(Stored data entries)
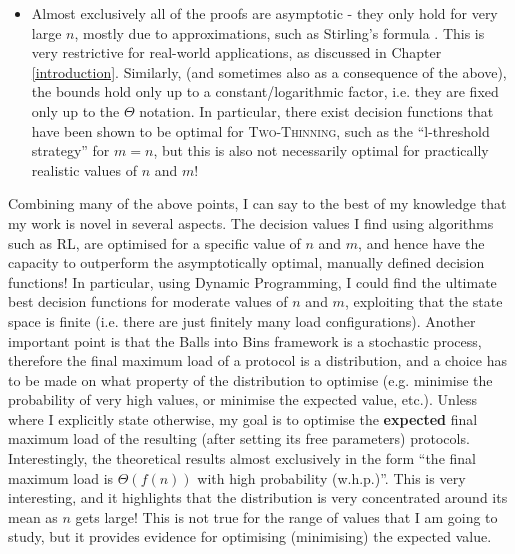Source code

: \begin{itemize}
    \item
    Almost exclusively all of the proofs are asymptotic - they only hold for very large $n$, mostly due to approximations, such as Stirling's formula \cite{feldheim2021thinning}. This is very restrictive for real-world applications, as discussed in Chapter \ref{introduction}. Similarly, (and sometimes also as a consequence of the above), the bounds hold only up to a constant/logarithmic factor, i.e. they are fixed only up to the $\Theta$ notation. In particular, there exist decision functions that have been shown to be optimal for \textsc{Two-Thinning}, such as the ``l-threshold strategy'' for $m=n$, but this is also not necessarily optimal for practically realistic values of $n$ and $m$! 
\end{itemize}


Combining many of the above points, I can say to the best of my knowledge that my work is novel in several aspects. The decision values I find using algorithms such as RL, are optimised for a specific value of $n$ and $m$, and hence have the capacity to outperform the asymptotically optimal, manually defined decision functions! In particular, using Dynamic Programming, I could find the ultimate best decision functions for moderate values of $n$ and $m$, exploiting that the state space is finite (i.e. there are just finitely many load configurations). Another important point is that the Balls into Bins framework is a stochastic process, therefore the final maximum load of a protocol is a distribution, and a choice has to be made on what property of the distribution to optimise (e.g. minimise the probability of very high values, or minimise the expected value, etc.). Unless where I explicitly state otherwise, my goal is to optimise the \textbf{expected} final maximum load of the resulting (after setting its free parameters) protocols. Interestingly, the theoretical results almost exclusively in the form ``the final maximum load is $\Theta(f(n))$ with high probability (w.h.p.)''. This is very interesting, and it highlights that the distribution is very concentrated around its mean as $n$ gets large! This is not true for the range of values that I am going to study, but it provides evidence for optimising (minimising) the expected value. 

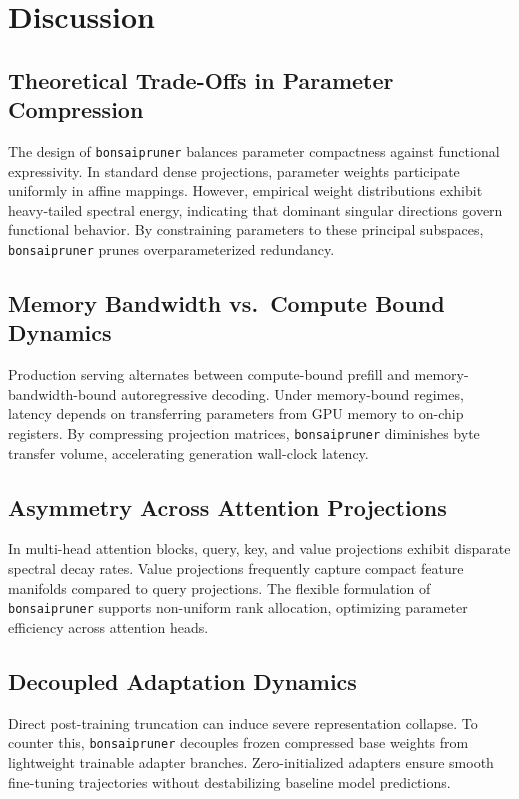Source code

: \section{Discussion}

\subsection{Theoretical Trade-Offs in Parameter Compression}
The design of \texttt{bonsaipruner} balances parameter compactness against functional expressivity. In standard dense projections, parameter weights participate uniformly in affine mappings. However, empirical weight distributions exhibit heavy-tailed spectral energy, indicating that dominant singular directions govern functional behavior. By constraining parameters to these principal subspaces, \texttt{bonsaipruner} prunes overparameterized redundancy.

\subsection{Memory Bandwidth vs.\ Compute Bound Dynamics}
Production serving alternates between compute-bound prefill and memory-bandwidth-bound autoregressive decoding. Under memory-bound regimes, latency depends on transferring parameters from GPU memory to on-chip registers. By compressing projection matrices, \texttt{bonsaipruner} diminishes byte transfer volume, accelerating generation wall-clock latency.

\subsection{Asymmetry Across Attention Projections}
In multi-head attention blocks, query, key, and value projections exhibit disparate spectral decay rates. Value projections frequently capture compact feature manifolds compared to query projections. The flexible formulation of \texttt{bonsaipruner} supports non-uniform rank allocation, optimizing parameter efficiency across attention heads.

\subsection{Decoupled Adaptation Dynamics}
Direct post-training truncation can induce severe representation collapse. To counter this, \texttt{bonsaipruner} decouples frozen compressed base weights from lightweight trainable adapter branches. Zero-initialized adapters ensure smooth fine-tuning trajectories without destabilizing baseline model predictions.

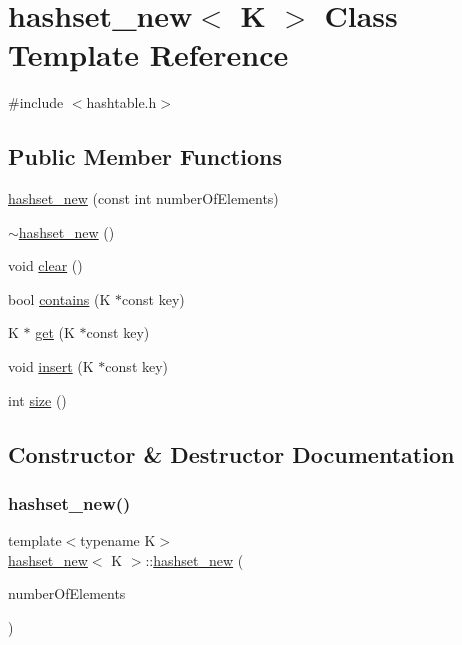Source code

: \hypertarget{classhashset__new}{}\section{hashset\+\_\+new$<$ K $>$ Class Template Reference}
\label{classhashset__new}


{\ttfamily \#include $<$hashtable.\+h$>$}

\subsection*{Public Member Functions}
\begin{DoxyCompactItemize}
\item 
\hyperlink{classhashset__new_a578df467ab0aae396119a215e60e9ebf}{hashset\+\_\+new} (const int number\+Of\+Elements)
\item 
\hyperlink{classhashset__new_a20766c7defec2bd05247cb6c9e9e0e74}{$\sim$hashset\+\_\+new} ()
\item 
void \hyperlink{classhashset__new_a7abc43f557af1413d3da1784638f7cb6}{clear} ()
\item 
bool \hyperlink{classhashset__new_add908f12655d92bb0b86127573014d84}{contains} (K $\ast$const key)
\item 
K $\ast$ \hyperlink{classhashset__new_a2d37e290e39056bd9d47dcd9848bda0c}{get} (K $\ast$const key)
\item 
void \hyperlink{classhashset__new_ad46652bfebe22a086f4f648d2bdfd211}{insert} (K $\ast$const key)
\item 
int \hyperlink{classhashset__new_a15deeb34e1e00deafb9fac0511ada052}{size} ()
\end{DoxyCompactItemize}


\subsection{Constructor \& Destructor Documentation}
\mbox{\label{classhashset__new_a578df467ab0aae396119a215e60e9ebf}} 
\subsubsection{\texorpdfstring{hashset\+\_\+new()}{hashset\_new()}}
{\footnotesize\ttfamily template$<$typename K$>$ \\
\hyperlink{classhashset__new}{hashset\+\_\+new}$<$ K $>$\+::\hyperlink{classhashset__new}{hashset\+\_\+new} (\begin{DoxyParamCaption}\item[{const int}]{number\+Of\+Elements }\end{DoxyParamCaption})\hspace{0.3cm}{\ttfamily [inline]}}

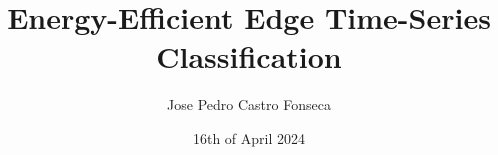 \documentclass[]{iisreport}
\title{Energy-Efficient Edge Time-Series Classification}
\author{Jose Pedro Castro Fonseca}
\date{16th of April 2024}
\begin{document}
\frontmatter





\tableofcontents

\mainmatter



%




\appendix

%

\backmatter


\listofacronyms

\listoffigures
\listoftables


\end{document}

> **What to produce**:
What number of lines in the records hold "void"? Reply with that number alone.

> **Task result**:
2